Mahamudra is the form of meditation that is a way of going about one’s daily activities in a state of mindfulness. It is meditation integrated into all aspects of our lives. This following exercise is one you can do anywhere to create a feeling of inner peace. It is particularly helpful for those times you are stuck in traffic, waiting in line at the grocery store or bank, at the office when days are hectic, or when you are picking up the kids from school or extra-curricular activities. What I do today is important because I am exchanging a day of my life for it, wrote Hugh Mulligan. Meditation helps us remember to stop and smell the roses.

Begin by taking a deep breath. Breathe deeply and as you do expand your lungs and your diaphragm. Hold the breath for a few seconds and slowly exhale through the mouth. Focus on your breath and clear your mind. Do this several times until you feel the slowing of your breath and a deep sense of peace fill your body. Consciously feel the peace permeate your body. Drop your shoulders and connect through the top of your head to Universal Energy. Repeat. If you wish, send peace to those around you by connecting to their hearts with light and love.

Walking Meditation

A walking meditation is simply an exercise in awareness. There are four components:

  1. Become aware of your breathing 
  2. Notice your surroundings
  3. Be attentive to your body’s movement
  4. Take some time to reflect on your experience when you return home.

To practice walking brings awareness to walking wherever you find yourself. Take notice of your breathing. Are you taking short, shallow breaths without even knowing it? If so, take several deep breaths and centre yourself in your body and in the present moment. Appreciate the wonderful body you have and the blessing of being able to walk.

Notice your surroundings. What season is it? Take a few minutes to listen to the noises around you. Feel the wind, sun, fog, rain or snow on your face. Look at the people, animals, birds, sky, trees, and buildings around you. Breathe in and out and realise that you are an integral part of the environment.

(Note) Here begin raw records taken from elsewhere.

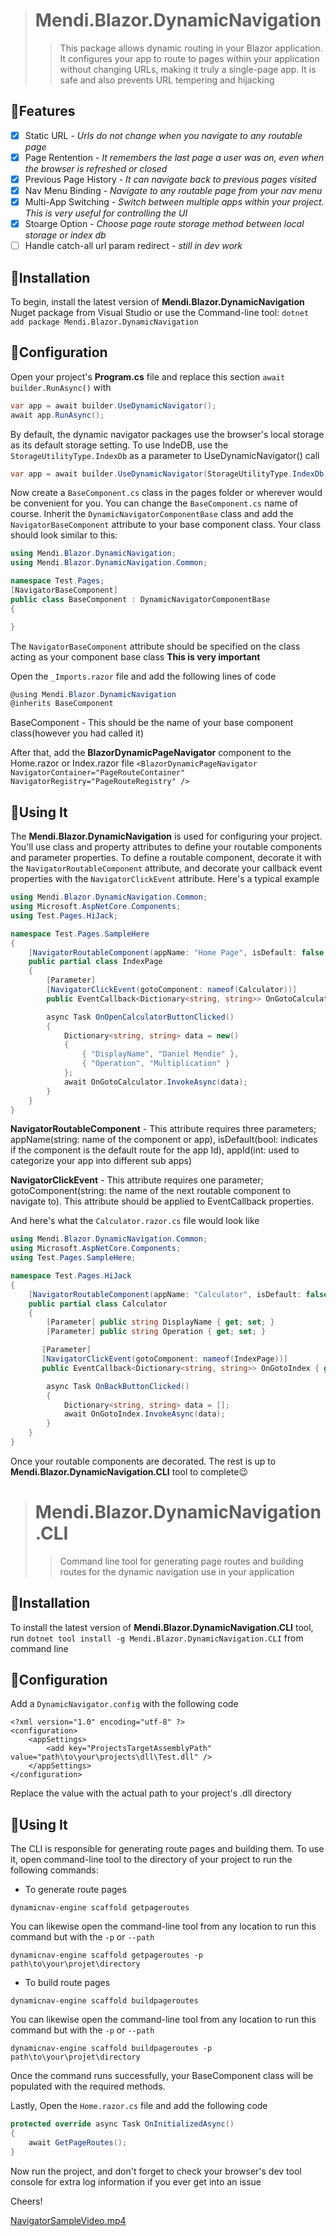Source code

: > # Mendi.Blazor.DynamicNavigation
>>This package allows dynamic routing in your Blazor application. It configures your app to route to pages within your application without changing URLs, making it truly a single-page app. It is safe and also prevents URL tempering and hijacking

## 👏Features
- [x] Static URL - *Urls do not change when you navigate to any routable page*
- [x] Page Rentention - *It remembers the last page a user was on, even when the browser is refreshed or closed*
- [x] Previous Page History - *It can navigate back to previous pages visited*
- [x] Nav Menu Binding - *Navigate to any routable page from your nav menu*
- [x] Multi-App Switching - *Switch between multiple apps within your project. This is very useful for controlling the UI*
- [x] Stoarge Option - *Choose page route storage method between local storage or index db*
- [ ] Handle catch-all url param redirect - *still in dev work*

## 📖Installation
To begin, install the latest version of **Mendi.Blazor.DynamicNavigation** Nuget package from Visual Studio or use the Command-line tool: 
`dotnet add package Mendi.Blazor.DynamicNavigation` 

## 🔧Configuration

Open your project's **Program.cs** file and replace this section ```await builder.RunAsync()``` with
```csharp
var app = await builder.UseDynamicNavigator();
await app.RunAsync();
```

By default, the dynamic navigator packages use the browser's local storage as its default storage setting. To use IndeDB, use the `StorageUtilityType.IndexDb` as
a parameter to UseDynamicNavigator() call
```csharp
var app = await builder.UseDynamicNavigator(StorageUtilityType.IndexDb);
```

Now create a `BaseComponent.cs` class in the pages folder or wherever would be convenient for you. You can change the `BaseComponent.cs` name of course.
Inherit the `DynamicNavigatorComponentBase` class and add the `NavigatorBaseComponent` attribute to your base component class. Your class should look similar to this:
```csharp
using Mendi.Blazor.DynamicNavigation;
using Mendi.Blazor.DynamicNavigation.Common;

namespace Test.Pages;
[NavigatorBaseComponent]
public class BaseComponent : DynamicNavigatorComponentBase
{

}
```
The `NavigatorBaseComponent` attribute should be specified on the class acting as your component base class **This is very important**

Open the `_Imports.razor` file and add the following lines of code
``` csharp
@using Mendi.Blazor.DynamicNavigation
@inherits BaseComponent
```
BaseComponent - This should be the name of your base component class(however you had called it)

After that, add the **BlazorDynamicPageNavigator** component to the Home.razor or Index.razor file `<BlazorDynamicPageNavigator NavigatorContainer="PageRouteContainer" NavigatorRegistry="PageRouteRegistry" />`

## 🚀Using It

The **Mendi.Blazor.DynamicNavigation** is used for configuring your project. You'll use class and property attributes to define your routable components and parameter properties. 
To define a routable component, decorate it with the `NavigatorRoutableComponent` attribute, and decorate your callback event properties with the `NavigatorClickEvent` attribute. Here's a typical example

``` csharp
using Mendi.Blazor.DynamicNavigation.Common;
using Microsoft.AspNetCore.Components;
using Test.Pages.HiJack;

namespace Test.Pages.SampleHere
{
    [NavigatorRoutableComponent(appName: "Home Page", isDefault: false, appId: 1)]
    public partial class IndexPage
    {
        [Parameter]
        [NavigatorClickEvent(gotoComponent: nameof(Calculator))]
        public EventCallback<Dictionary<string, string>> OnGotoCalculator { get; set; }

        async Task OnOpenCalculatorButtonClicked()
        {
            Dictionary<string, string> data = new()
            {
                { "DisplayName", "Daniel Mendie" },
                { "Operation", "Multiplication" }
            };
            await OnGotoCalculator.InvokeAsync(data);
        }
    }
}
```
**NavigatorRoutableComponent** - This attribute requires three parameters; appName(string: name of the component or app), isDefault(bool: indicates if the component is the default route for the app Id), appId(int: used to categorize your app into different sub apps)

**NavigatorClickEvent** - This attribute requires one parameter; gotoComponent(string: the name of the next routable component to navigate to). This attribute should be applied to EventCallback properties.

And here's what the `Calculator.razor.cs` file would look like
``` csharp
using Mendi.Blazor.DynamicNavigation.Common;
using Microsoft.AspNetCore.Components;
using Test.Pages.SampleHere;

namespace Test.Pages.HiJack
{
    [NavigatorRoutableComponent(appName: "Calculator", isDefault: false, appId: 1)]
    public partial class Calculator
    {
        [Parameter] public string DisplayName { get; set; }
        [Parameter] public string Operation { get; set; }

       [Parameter]
       [NavigatorClickEvent(gotoComponent: nameof(IndexPage))]
       public EventCallback<Dictionary<string, string>> OnGotoIndex { get; set; }

        async Task OnBackButtonClicked()
        {
            Dictionary<string, string> data = [];
            await OnGotoIndex.InvokeAsync(data);
        }
    }
}

```

Once your routable components are decorated. The rest is up to **Mendi.Blazor.DynamicNavigation.CLI** tool to complete😉


> # Mendi.Blazor.DynamicNavigation.CLI
>>Command line tool for generating page routes and building routes for the dynamic navigation use in your application

## 📖Installation
To install the latest version of **Mendi.Blazor.DynamicNavigation.CLI** tool, run `dotnet tool install -g Mendi.Blazor.DynamicNavigation.CLI` from command line

## 🔧Configuration

Add a `DynamicNavigator.config` with the following code
```
<?xml version="1.0" encoding="utf-8" ?>
<configuration>
	<appSettings>
		<add key="ProjectsTargetAssemblyPath" value="path\to\your\projects\dll\Test.dll" />
	</appSettings>
</configuration>

```
Replace the value with the actual path to your project's .dll directory

## 🚀Using It

The CLI is responsible for generating route pages and building them. To use it, open command-line tool to the directory of your project to run the following commands:

- To generate route pages
```
dynamicnav-engine scaffold getpageroutes
```

You can likewise open the command-line tool from any location to run this command but with the `-p` or `--path` 
```
dynamicnav-engine scaffold getpageroutes -p path\to\your\projet\directory
```

- To build route pages
```
dynamicnav-engine scaffold buildpageroutes
```
You can likewise open the command-line tool from any location to run this command but with the `-p` or `--path` 
```
dynamicnav-engine scaffold buildpageroutes -p path\to\your\projet\directory
```

Once the command runs successfully, your BaseComponent class will be populated with the required methods.

Lastly, Open the `Home.razor.cs` file and add the following code
``` csharp
protected override async Task OnInitializedAsync()
{
    await GetPageRoutes();
}
```

Now run the project, and don't forget to check your browser's dev tool console for extra log information if you ever get into an issue


Cheers!


[NavigatorSampleVideo.mp4](https://github.com/danielmendie/Mendi.Blazor.DynamicNavigation/assets/66223776/0e6f1a56-d133-4604-83e7-69207cab3be2)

Pay attention to your body. Are you holding tension in your shoulders, neck, solar plexus, lower back, or legs? Breath into any areas where you are feeling tension and let it drain into the Earth. Next, pay attention to your posture. Are you standing straight and tall or slouching? Walk in a way that is comfortable for you with your body loose and uplifted. Walk with dignity and confidence, one foot in front of the other and pay attention to the experience of movement. 

You can walk mindfully anywhere, along a sidewalk, walking your dog, in the mall, along the hallways at work. You simply remind yourself to be in this moment, taking each step as it comes. Some people find it helpful to repeat a mantra (mantras are sacred words repeated in order to bring focus to your mind). You can also use a variation on the walking mantra by counting your breaths. Walk more slowly than you usually do and count how many steps it takes for your intake of breath and how many steps for your exhale. In this type of meditation, your attention is focused on both your steps and your breathing bringing together a wonderful balance of peacefulness and awareness.

Take some time to reflect on your experience when you return home. Five or ten minutes brings closure to your walk and provides an opportunity to make the transition from this place of peace to ordinary day-to-day activities.